If the element of trust isn’t involved in any kind of relationship – between individuals, political relationships, social, it doesn’t really matter. . . If both sides don’t have trust, problems can be irresolvable. If one side has trust, and it doesn’t matter which side, then the issue can be resolved at some point. Maybe not soon. Maybe not easily. You can’t put fear against fear, or hatred against hatred, or selfishness against selfishness and come up with a good solution. Trust has to be there on at least one side.
I think we want to think things can change without suffering [laughs]. But, really, suffering’s not bad. The times I’ve suffered the most in my life, and I really stuck with whatever I knew I was being called to do, when I walked through it and got to the other side – those were the most valuable opportunities I’ve had.
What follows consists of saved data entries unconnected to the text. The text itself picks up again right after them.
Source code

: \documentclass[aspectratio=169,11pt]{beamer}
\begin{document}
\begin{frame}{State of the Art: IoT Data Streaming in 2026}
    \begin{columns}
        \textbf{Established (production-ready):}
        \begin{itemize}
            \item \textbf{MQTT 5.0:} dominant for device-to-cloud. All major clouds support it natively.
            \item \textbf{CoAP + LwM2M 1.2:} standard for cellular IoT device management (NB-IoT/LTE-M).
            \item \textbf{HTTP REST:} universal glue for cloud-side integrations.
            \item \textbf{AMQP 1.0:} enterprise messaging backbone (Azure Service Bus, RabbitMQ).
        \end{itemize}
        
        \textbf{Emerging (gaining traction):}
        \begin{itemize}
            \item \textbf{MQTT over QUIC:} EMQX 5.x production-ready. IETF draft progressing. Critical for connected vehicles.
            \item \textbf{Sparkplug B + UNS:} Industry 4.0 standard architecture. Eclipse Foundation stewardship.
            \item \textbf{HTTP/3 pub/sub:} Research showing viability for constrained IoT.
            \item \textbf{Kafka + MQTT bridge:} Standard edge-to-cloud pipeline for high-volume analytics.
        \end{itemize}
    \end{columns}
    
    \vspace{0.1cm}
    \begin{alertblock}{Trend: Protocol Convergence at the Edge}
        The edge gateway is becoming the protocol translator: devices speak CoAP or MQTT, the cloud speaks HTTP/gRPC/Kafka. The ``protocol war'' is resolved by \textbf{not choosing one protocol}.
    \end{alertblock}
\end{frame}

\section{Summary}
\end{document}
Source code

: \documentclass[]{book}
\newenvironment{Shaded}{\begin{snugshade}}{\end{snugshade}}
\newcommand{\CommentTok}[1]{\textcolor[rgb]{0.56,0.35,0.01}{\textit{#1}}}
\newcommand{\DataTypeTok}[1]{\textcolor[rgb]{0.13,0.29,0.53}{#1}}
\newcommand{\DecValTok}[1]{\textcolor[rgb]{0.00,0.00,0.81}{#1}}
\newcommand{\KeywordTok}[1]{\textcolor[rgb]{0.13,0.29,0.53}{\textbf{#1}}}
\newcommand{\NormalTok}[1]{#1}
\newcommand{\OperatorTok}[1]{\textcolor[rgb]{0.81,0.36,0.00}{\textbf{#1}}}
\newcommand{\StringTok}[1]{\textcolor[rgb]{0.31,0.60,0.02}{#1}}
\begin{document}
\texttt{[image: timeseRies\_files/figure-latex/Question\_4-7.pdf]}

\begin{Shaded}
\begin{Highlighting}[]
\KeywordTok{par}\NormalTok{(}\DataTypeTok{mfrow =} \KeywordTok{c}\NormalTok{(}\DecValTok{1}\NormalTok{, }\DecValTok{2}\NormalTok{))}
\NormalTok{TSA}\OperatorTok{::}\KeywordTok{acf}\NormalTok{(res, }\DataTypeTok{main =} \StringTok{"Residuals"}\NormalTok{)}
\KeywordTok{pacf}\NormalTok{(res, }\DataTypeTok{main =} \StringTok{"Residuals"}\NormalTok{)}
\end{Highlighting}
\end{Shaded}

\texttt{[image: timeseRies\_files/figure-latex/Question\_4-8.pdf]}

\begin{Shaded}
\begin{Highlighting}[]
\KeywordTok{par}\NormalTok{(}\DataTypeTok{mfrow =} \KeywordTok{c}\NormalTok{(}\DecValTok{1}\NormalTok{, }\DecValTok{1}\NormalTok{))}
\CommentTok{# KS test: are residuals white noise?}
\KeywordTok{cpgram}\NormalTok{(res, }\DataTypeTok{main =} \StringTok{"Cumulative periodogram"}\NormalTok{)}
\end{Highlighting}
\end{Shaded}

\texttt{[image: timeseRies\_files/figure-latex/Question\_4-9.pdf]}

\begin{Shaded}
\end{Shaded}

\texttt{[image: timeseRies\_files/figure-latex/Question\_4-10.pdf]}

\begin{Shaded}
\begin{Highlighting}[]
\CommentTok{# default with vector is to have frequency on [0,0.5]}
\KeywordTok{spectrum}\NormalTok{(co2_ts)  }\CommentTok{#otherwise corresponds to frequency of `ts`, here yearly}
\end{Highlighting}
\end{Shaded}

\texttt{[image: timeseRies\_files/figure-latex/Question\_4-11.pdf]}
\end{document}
Using the Eight Points to Dig In
Our connection is the key, and trust is the basis of that connection – even when it feels like there’s something that’s unresolved. At least on some level there’s a trust. And for us, “digging in” in this context is to have the guts to stay and not to say “Oh. Well, you feel that way? Adios, amigo.”
It’s not pleasant at any time. When these things happen, the mind floods the body with all kinds of chemical stuff so it doesn’t feel good at all. It can feel like the whole relationship is falling apart! But if you realize that “this too shall pass”, and you do the appropriate things (get exercise, get meditation, get enough sleep), you can help yourself so that you’re not in your own way causing the problem to stay, by either being rigid or being disagreeable in return.
The mind has such a direct connection with the body, and the body is the way we mostly express most of these things that happen internally, and so it’s really important to tend to it. To me, this is how the “digging in” happens. This, along with trust.
And the other thing is, when we first came together, I was so frightened. But we worked through it. We said, we want to use our practice to do things differently than we have in the past.
We did an exercise where we looked at each of the eight points and thought: how would you like to see each of the eight points as part of your relationship? For example, under meditation we each put that we wanted to meditate together, as much as possible.
So, we each made our own list and then we made a Venn diagram and in the middle we brought together what we agreed on was the principle for our relationship. And the middle wasn’t even the items that were similar on our two lists, but the ones that we agreed we could do.
So, for example, we agree we’ll say the mantram before meals. We agree we’ll eat our meals together, and that’s been a big part of our relationship. This doesn’t mean we’re rigid and have to have all our meals together – but these are the big parts of our relationship.
We have them written down and every year we take time to go off together and we pull them out and review them.
For me, this is what I mean in terms of “dig in”. These are principles that we have, and that’s what we do. We add to it over time. A few years ago we decided to add watching a nightly 15-minute video of Easwaran. That was three years ago now, and now we watch him every night for 30 minutes. Rarely do we not watch him.